Cloud specific features and optimizations, particularly geared toward AWS hardware. Also a combination of a 2 year release cadence and 5 years of Amazon backed of support for each release.
Yea, it is definitely a fake HTTP server which I acknowledge in the article [1]. However based on the size of the requests, and my observation of the number of packets per second in/out being symmetrical at the network interface level, I didn't have a concern about doubled responses.
Skipping the parsing of the HTTP requests definitely gives a performance boost, but for this comparison both sides got the same boost, so I didn't mind being less strict. Seastar's HTTP parser was being finicky, so I chose the easy route and just removed it from the equation.
For reference though, in my previous post[2] libreactor was able to hit 1.2M req/s while fully parsing the HTTP requests using picohttpparser[3]. But that is still a very simple and highly optimized implementation. FYI, from what I recall, when I played with disabling HTTP parsing in libreactor, I got a performance boost of about 5%.
> Yea, it is definitely a fake HTTP server which I acknowledge in the article
It's not actually an HTTP server though... For these purposes, it's essentially no more useful than netcat dumping out a preconfigured text file. Titling it "HTTP Performance showdown" is doubly bad here since there's no real-world (or even moderately synthetic) HTTP requests happening; you just always get the same static set of data for every request, regardless of what that request is. Call it whatever you like but that isn't HTTP. A key part of performance equation on the web is the difference in response time involved in returning different kinds (sizes and types) of responses.

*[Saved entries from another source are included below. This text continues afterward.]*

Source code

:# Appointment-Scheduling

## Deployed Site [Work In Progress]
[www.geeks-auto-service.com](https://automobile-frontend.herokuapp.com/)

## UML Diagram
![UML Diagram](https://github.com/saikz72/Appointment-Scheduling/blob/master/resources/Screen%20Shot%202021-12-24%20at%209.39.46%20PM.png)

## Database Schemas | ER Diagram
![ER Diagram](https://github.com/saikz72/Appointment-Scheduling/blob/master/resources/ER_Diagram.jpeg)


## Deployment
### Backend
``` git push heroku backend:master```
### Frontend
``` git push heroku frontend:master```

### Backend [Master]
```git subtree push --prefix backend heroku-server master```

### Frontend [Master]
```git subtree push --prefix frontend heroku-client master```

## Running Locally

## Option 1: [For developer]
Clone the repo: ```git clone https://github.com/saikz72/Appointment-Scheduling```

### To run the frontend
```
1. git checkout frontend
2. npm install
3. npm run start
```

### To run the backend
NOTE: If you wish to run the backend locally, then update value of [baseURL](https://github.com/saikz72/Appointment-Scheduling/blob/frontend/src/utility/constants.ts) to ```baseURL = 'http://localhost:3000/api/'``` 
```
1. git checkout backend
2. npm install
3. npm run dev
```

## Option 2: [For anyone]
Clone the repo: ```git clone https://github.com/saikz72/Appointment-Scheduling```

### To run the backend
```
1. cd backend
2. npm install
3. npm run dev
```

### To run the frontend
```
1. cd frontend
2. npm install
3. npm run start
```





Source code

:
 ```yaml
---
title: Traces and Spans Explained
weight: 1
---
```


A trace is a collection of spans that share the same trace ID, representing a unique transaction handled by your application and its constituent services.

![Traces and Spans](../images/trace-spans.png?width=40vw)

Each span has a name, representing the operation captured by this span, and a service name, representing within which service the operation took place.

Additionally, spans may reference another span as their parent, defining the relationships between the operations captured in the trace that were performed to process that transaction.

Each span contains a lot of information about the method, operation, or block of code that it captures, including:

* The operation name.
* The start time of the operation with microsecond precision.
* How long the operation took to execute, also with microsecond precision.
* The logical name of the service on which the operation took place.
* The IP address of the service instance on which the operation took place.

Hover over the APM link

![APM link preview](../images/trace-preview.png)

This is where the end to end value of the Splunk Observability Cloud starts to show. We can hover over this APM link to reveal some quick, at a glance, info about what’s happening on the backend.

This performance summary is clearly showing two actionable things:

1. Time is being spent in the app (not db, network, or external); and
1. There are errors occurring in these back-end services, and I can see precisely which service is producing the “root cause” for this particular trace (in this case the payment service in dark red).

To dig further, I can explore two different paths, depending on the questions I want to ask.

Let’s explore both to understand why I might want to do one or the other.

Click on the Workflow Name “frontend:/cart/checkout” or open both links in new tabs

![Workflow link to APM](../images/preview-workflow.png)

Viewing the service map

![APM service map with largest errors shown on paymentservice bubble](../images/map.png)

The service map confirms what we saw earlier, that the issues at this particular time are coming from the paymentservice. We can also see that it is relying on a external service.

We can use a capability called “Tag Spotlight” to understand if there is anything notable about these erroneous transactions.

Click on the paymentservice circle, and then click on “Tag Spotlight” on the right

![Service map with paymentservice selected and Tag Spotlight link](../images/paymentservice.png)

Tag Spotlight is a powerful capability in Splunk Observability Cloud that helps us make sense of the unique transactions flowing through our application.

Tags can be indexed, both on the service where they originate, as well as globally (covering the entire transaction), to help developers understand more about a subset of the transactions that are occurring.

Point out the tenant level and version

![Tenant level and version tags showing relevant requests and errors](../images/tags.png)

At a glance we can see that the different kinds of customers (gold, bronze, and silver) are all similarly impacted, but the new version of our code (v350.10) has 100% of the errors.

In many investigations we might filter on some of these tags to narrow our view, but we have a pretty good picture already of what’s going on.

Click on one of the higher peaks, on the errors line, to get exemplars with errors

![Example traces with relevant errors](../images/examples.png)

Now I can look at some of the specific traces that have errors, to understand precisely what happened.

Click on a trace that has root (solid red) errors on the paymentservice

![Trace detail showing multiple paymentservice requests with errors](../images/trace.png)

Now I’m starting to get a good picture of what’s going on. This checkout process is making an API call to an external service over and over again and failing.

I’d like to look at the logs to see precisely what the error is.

A more compelling argument could be made for the improved performance you can get bypassing the Kernel's networking, but this article isn't it. What this article demonstrates is that in this one very narrow case where you want to always return the same static data, there's vast speed improvements to be had. This doesn't tell you anything useful about the performance in basically 100% of the cases of real-world use of the web, and its premise falls down when you consider that kernel interrupt speeds are unlikely to be the bottleneck in most servers, even caches.
I'd really love to see this adapted to do actual webserver work and see what the difference is. A good candidate might be an in-memory static cache server of some kind. It would require URL parsing to feed out resources but would better emulate an environment that might benefit from this kind of change and certainly would be a real-world situation that many companies are familiar with. Like it or not, URL parsing is part of the performance equation when you're talking HTTP.
Correct, it is a fake HTTP server, serving a real HTTP workload. This post is about comparing two different networking stacks (kernel vs DPDK) to see how they handle a specific (and extreme) HTTP workload. From the perspective of the networking stack, the networking hardware, and the AWS networking fabric between instances, these are real HTTP requests and responses.
> I'd really love to see this adapted to do actual webserver work and see what the difference is.
Take a look at my previous article[1]. It is still an extreme/synthetic benchmark, but libreactor was able to hit 1.2M req/s while fully parsing the HTTP requests using picohttpparser[3].
From what I recall, when I played with disabling HTTP parsing in libreactor, the performance improvement was only about 5%.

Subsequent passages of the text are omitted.